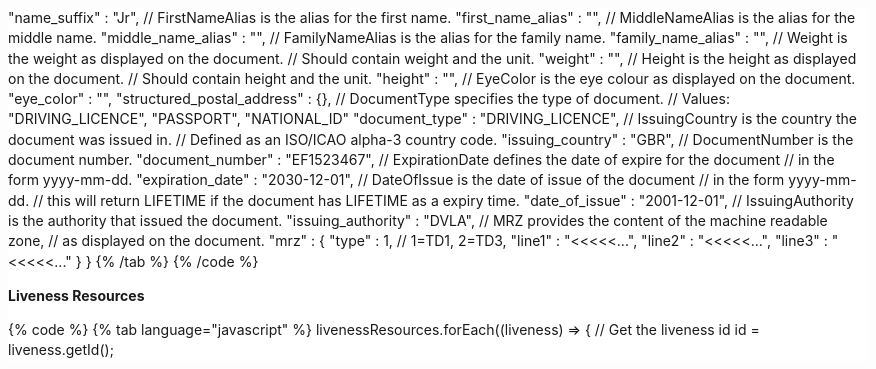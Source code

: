   "name_suffix" : "Jr",
  // FirstNameAlias is the alias for the first name.
  "first_name_alias" : "",
  // MiddleNameAlias is the alias for the middle name.
  "middle_name_alias" : "",
  // FamilyNameAlias is the alias for the family name.
  "family_name_alias" : "",
  // Weight is the weight as displayed on the document.
  // Should contain weight and the unit.
  "weight" : "",
  // Height is the height as displayed on the document.
  // Should contain height and the unit.
  "height" : "",
  // EyeColor is the eye colour as displayed on the document.
  "eye_color" : "",
  "structured_postal_address" : {},
  // DocumentType specifies the type of document.
  // Values: "DRIVING_LICENCE", "PASSPORT", "NATIONAL_ID"
  "document_type" : "DRIVING_LICENCE",
  // IssuingCountry is the country the document was issued in.
  // Defined as an ISO/ICAO alpha-3 country code.
  "issuing_country" : "GBR",
  // DocumentNumber is the document number.
  "document_number" : "EF1523467",
  // ExpirationDate defines the date of expire for the document
  // in the form yyyy-mm-dd.
  "expiration_date" : "2030-12-01",
  // DateOfIssue is the date of issue of the document
  // in the form yyyy-mm-dd.
  // this will return LIFETIME if the document has LIFETIME as a expiry time.
  "date_of_issue" : "2001-12-01",
  // IssuingAuthority is the authority that issued the document.
  "issuing_authority" : "DVLA",
  // MRZ provides the content of the machine readable zone,
  // as displayed on the document.
  "mrz" : {
	"type" : 1, // 1=TD1, 2=TD3,
	"line1" : "<<<<<...",
	"line2" : "<<<<<...",
	"line3" : "<<<<<..."
	}
}
{% /tab %}
{% /code %}

**Liveness Resources**

{% code %}
{% tab language="javascript" %}
livenessResources.forEach((liveness) => {
  // Get the liveness id
  id = liveness.getId();
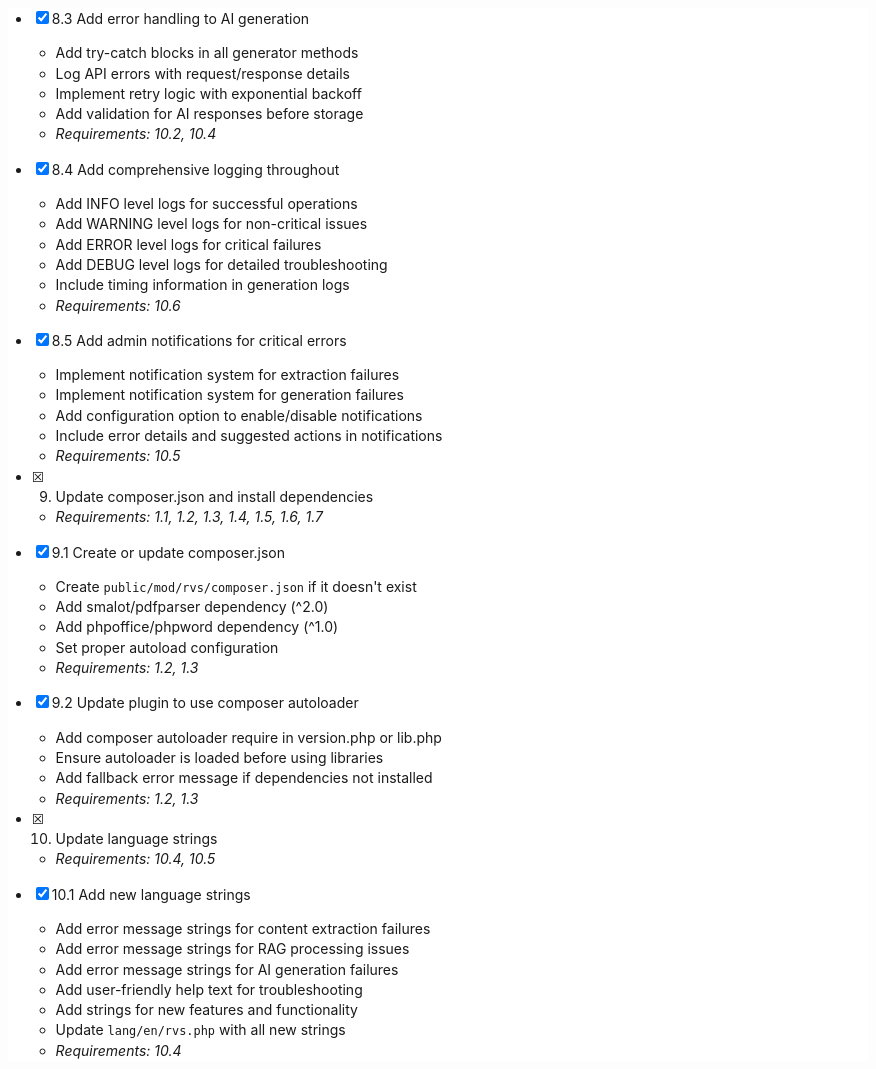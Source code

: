 - [x] 8.3 Add error handling to AI generation


  - Add try-catch blocks in all generator methods
  - Log API errors with request/response details
  - Implement retry logic with exponential backoff
  - Add validation for AI responses before storage
  - _Requirements: 10.2, 10.4_

- [x] 8.4 Add comprehensive logging throughout

  - Add INFO level logs for successful operations
  - Add WARNING level logs for non-critical issues
  - Add ERROR level logs for critical failures
  - Add DEBUG level logs for detailed troubleshooting
  - Include timing information in generation logs
  - _Requirements: 10.6_

- [x] 8.5 Add admin notifications for critical errors


  - Implement notification system for extraction failures
  - Implement notification system for generation failures
  - Add configuration option to enable/disable notifications
  - Include error details and suggested actions in notifications
  - _Requirements: 10.5_

- [x] 9. Update composer.json and install dependencies






  - _Requirements: 1.1, 1.2, 1.3, 1.4, 1.5, 1.6, 1.7_

- [x] 9.1 Create or update composer.json


  - Create `public/mod/rvs/composer.json` if it doesn't exist
  - Add smalot/pdfparser dependency (^2.0)
  - Add phpoffice/phpword dependency (^1.0)
  - Set proper autoload configuration
  - _Requirements: 1.2, 1.3_

- [x] 9.2 Update plugin to use composer autoloader


  - Add composer autoloader require in version.php or lib.php
  - Ensure autoloader is loaded before using libraries
  - Add fallback error message if dependencies not installed
  - _Requirements: 1.2, 1.3_

- [x] 10. Update language strings




  - _Requirements: 10.4, 10.5_

- [x] 10.1 Add new language strings


  - Add error message strings for content extraction failures
  - Add error message strings for RAG processing issues
  - Add error message strings for AI generation failures
  - Add user-friendly help text for troubleshooting
  - Add strings for new features and functionality
  - Update `lang/en/rvs.php` with all new strings
  - _Requirements: 10.4_
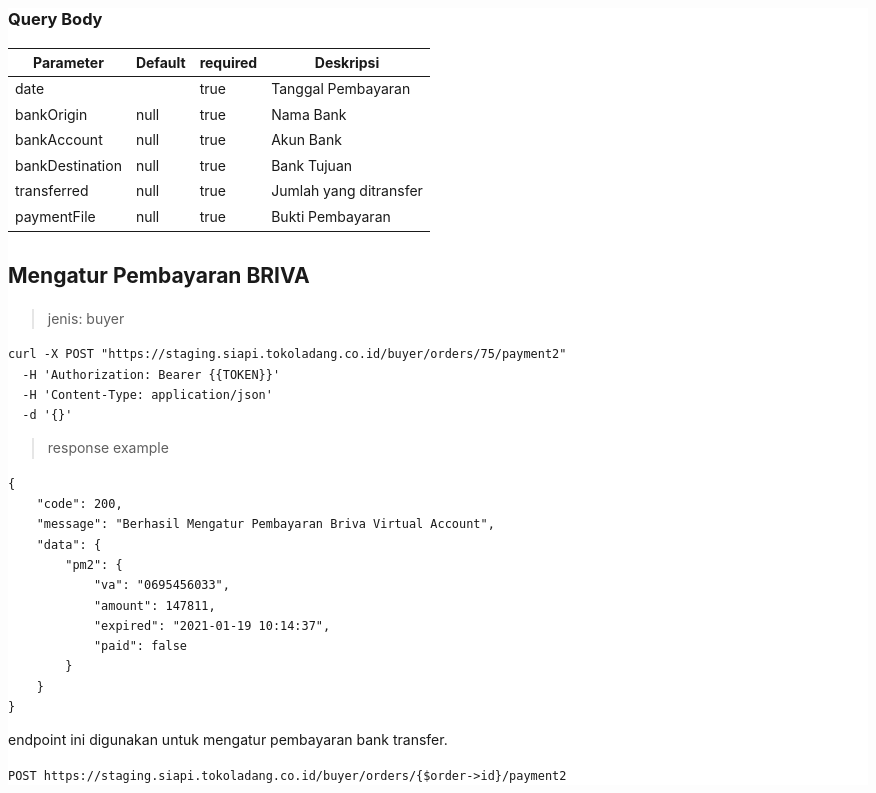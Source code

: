 ### Query Body

| Parameter       | Default | required | Deskripsi              |
| --------------- | ------- | -------- | ---------------------- |
| date            |         | true     | Tanggal Pembayaran     |
| bankOrigin      | null    | true     | Nama Bank              |
| bankAccount     | null    | true     | Akun Bank              |
| bankDestination | null    | true     | Bank Tujuan            |
| transferred     | null    | true     | Jumlah yang ditransfer |
| paymentFile     | null    | true     | Bukti Pembayaran       |

## Mengatur Pembayaran BRIVA

> jenis: buyer

```shell
curl -X POST "https://staging.siapi.tokoladang.co.id/buyer/orders/75/payment2"
  -H 'Authorization: Bearer {{TOKEN}}'
  -H 'Content-Type: application/json'
  -d '{}'
```

> response example

```shell
{
    "code": 200,
    "message": "Berhasil Mengatur Pembayaran Briva Virtual Account",
    "data": {
        "pm2": {
            "va": "0695456033",
            "amount": 147811,
            "expired": "2021-01-19 10:14:37",
            "paid": false
        }
    }
}
```

endpoint ini digunakan untuk mengatur pembayaran bank transfer.

`POST https://staging.siapi.tokoladang.co.id/buyer/orders/{$order->id}/payment2`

AIM OF THE EXERCISE:
Your task is to find each line in the entries that contains the string "dependency" and copy it.

ANSWER BOX:
  - Add smalot/pdfparser dependency (^2.0)
  - Add phpoffice/phpword dependency (^1.0)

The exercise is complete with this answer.